#### [Assignment]
Among the records below, find each line that includes the string "Trophic" and copy it.

[Stored items]
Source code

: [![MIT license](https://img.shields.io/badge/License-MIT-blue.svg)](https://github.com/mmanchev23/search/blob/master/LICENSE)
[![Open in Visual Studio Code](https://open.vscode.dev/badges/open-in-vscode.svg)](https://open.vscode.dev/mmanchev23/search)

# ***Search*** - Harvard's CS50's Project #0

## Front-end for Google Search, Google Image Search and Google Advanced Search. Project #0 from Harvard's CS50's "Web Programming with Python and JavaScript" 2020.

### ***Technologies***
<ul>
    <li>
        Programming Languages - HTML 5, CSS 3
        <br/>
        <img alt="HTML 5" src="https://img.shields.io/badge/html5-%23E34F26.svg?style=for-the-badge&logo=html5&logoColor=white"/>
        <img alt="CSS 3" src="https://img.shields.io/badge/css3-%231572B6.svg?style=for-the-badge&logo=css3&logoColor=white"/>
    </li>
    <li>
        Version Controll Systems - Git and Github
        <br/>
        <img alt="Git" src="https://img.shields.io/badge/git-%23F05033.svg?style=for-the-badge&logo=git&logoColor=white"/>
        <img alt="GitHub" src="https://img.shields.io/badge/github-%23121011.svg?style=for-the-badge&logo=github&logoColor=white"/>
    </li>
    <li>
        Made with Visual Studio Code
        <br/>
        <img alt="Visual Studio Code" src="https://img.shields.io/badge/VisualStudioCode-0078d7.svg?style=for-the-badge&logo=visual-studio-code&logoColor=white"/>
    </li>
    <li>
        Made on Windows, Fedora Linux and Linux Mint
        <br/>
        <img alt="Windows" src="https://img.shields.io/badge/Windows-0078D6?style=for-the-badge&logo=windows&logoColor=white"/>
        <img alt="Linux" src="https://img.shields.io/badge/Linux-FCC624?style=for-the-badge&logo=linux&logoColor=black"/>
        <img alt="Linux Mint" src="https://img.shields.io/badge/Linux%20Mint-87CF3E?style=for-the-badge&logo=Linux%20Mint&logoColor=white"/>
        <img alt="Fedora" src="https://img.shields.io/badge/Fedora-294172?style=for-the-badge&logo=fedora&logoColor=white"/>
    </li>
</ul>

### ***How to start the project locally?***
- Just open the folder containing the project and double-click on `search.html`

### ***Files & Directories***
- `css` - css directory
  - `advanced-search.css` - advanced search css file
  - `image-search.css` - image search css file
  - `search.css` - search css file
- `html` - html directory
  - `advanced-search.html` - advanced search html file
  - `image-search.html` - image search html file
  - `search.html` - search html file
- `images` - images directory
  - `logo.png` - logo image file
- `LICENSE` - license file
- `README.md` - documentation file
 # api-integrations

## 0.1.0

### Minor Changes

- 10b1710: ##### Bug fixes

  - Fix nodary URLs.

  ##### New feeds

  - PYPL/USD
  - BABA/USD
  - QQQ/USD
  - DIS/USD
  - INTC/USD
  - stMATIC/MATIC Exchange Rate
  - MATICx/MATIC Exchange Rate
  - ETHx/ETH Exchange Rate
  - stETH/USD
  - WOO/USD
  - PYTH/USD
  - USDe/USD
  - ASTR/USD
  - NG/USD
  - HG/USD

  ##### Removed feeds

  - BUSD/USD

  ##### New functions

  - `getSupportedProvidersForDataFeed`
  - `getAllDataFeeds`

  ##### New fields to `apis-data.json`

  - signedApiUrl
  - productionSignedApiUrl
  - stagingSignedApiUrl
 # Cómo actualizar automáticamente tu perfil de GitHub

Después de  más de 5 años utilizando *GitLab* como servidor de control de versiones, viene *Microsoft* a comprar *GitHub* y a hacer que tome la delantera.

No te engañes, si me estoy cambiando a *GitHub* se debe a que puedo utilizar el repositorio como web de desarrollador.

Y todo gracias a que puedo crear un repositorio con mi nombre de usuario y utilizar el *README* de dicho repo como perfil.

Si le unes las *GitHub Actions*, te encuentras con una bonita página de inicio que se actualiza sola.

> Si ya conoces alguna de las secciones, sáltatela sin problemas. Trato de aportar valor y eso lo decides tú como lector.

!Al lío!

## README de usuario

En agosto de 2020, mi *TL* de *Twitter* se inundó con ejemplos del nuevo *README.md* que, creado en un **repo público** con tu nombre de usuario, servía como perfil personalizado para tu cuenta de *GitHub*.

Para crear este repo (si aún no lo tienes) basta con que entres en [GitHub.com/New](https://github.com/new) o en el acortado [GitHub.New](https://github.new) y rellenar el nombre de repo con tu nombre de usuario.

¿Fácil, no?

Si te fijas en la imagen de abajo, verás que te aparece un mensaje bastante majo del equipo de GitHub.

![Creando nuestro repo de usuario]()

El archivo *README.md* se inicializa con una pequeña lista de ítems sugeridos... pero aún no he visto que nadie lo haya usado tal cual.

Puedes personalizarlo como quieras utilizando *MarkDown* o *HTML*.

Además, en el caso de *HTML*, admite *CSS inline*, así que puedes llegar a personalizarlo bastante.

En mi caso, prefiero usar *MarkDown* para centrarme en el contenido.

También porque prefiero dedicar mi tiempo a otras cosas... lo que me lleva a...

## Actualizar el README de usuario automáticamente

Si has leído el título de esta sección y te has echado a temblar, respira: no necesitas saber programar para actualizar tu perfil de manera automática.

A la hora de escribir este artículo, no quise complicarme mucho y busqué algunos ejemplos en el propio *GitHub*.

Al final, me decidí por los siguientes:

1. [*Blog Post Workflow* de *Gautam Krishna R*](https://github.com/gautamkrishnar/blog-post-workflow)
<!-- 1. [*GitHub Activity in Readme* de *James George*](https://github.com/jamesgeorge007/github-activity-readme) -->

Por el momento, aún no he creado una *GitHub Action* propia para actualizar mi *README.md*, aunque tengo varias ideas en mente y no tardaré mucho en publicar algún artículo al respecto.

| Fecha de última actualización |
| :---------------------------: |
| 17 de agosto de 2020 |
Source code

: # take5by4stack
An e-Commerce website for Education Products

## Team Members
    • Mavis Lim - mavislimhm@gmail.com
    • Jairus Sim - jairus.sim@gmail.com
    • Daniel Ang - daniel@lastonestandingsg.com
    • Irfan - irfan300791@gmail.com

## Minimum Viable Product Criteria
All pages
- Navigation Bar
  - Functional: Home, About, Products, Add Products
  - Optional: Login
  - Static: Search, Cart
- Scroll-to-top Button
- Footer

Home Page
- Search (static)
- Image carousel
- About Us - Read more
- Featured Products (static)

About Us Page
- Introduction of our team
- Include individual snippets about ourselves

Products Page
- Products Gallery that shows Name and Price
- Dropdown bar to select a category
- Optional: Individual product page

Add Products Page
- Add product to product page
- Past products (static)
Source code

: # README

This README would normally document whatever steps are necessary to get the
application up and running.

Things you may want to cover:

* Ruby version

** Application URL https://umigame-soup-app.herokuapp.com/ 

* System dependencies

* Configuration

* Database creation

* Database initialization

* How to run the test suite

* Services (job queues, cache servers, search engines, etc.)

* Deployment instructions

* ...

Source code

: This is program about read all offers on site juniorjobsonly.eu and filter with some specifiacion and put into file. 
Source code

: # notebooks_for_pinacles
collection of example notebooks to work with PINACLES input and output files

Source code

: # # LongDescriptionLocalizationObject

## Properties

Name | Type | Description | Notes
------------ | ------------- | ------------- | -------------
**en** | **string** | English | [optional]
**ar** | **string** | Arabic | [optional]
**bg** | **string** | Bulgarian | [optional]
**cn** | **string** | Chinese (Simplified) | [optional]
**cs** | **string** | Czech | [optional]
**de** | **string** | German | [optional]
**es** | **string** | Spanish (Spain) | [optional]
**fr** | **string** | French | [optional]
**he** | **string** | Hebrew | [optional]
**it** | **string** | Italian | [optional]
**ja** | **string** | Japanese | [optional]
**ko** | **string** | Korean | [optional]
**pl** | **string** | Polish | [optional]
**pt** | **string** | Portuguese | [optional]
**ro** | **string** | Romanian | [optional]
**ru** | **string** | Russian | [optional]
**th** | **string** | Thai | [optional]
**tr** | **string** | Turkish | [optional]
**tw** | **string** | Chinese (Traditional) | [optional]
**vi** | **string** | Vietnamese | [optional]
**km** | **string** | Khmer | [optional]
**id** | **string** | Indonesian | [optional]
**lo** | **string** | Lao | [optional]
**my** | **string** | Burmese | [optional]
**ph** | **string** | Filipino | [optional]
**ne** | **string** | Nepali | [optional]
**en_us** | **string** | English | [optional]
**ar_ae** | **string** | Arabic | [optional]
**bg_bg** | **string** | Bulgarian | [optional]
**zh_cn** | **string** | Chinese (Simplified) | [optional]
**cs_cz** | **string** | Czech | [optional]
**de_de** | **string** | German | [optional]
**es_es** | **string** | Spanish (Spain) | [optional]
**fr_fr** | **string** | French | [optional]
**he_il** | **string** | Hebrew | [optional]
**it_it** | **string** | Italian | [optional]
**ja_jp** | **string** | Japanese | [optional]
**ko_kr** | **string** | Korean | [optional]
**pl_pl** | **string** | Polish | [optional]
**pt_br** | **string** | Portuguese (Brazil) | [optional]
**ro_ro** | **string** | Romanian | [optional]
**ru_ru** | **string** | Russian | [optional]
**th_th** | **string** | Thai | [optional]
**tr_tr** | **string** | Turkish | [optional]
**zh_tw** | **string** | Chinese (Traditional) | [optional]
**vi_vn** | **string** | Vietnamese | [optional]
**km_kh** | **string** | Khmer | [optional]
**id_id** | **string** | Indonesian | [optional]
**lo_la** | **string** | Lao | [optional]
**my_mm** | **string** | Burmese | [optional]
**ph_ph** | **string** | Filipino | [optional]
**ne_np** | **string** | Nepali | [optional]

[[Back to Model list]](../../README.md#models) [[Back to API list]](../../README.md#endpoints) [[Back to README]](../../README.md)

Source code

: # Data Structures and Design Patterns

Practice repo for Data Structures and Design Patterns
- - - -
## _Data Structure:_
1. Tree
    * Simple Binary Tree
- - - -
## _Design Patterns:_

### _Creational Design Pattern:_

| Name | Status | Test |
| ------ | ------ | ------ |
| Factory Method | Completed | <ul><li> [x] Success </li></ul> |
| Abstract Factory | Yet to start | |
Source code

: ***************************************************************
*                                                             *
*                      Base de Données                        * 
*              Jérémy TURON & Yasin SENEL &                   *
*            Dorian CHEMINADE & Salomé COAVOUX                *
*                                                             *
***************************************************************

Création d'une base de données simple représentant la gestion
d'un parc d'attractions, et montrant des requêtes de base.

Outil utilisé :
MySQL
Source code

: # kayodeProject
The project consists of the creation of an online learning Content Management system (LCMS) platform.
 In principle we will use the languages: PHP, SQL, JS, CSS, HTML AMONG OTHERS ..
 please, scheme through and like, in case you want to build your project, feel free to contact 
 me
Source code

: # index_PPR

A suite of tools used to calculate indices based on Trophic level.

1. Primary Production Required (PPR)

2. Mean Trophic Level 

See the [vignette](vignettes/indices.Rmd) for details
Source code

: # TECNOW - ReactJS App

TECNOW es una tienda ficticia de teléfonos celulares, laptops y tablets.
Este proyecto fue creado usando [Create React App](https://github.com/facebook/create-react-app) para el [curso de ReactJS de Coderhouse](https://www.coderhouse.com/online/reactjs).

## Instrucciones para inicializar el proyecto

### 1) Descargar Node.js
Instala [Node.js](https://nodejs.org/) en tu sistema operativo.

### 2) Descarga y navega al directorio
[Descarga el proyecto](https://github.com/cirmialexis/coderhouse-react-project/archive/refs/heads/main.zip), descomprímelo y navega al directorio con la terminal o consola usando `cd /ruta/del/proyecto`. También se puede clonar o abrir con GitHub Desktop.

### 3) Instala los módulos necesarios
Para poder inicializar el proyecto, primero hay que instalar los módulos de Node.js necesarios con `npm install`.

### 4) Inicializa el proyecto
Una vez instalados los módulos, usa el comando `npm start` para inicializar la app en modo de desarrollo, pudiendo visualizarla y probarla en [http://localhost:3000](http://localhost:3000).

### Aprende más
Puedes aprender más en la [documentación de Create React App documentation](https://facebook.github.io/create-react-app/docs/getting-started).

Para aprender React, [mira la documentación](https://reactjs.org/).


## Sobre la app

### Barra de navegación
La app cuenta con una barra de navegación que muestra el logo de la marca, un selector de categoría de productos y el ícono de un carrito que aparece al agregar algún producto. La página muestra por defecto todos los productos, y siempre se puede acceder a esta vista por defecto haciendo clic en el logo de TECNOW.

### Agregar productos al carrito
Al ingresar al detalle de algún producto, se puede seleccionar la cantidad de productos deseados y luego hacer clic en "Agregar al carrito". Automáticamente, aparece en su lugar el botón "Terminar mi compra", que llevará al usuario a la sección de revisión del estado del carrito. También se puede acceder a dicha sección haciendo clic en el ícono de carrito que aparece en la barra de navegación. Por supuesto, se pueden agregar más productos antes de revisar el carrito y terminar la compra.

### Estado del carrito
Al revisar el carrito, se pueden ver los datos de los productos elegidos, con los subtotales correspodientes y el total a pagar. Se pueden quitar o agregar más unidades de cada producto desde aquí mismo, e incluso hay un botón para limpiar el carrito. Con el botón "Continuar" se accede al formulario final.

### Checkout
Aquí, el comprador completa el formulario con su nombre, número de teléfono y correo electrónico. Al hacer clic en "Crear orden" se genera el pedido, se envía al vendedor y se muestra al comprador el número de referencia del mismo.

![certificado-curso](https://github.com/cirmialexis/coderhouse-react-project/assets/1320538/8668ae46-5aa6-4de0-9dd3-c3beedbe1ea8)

#### [Task answer]
A suite of tools used to calculate indices based on Trophic level.
2. Mean Trophic Level 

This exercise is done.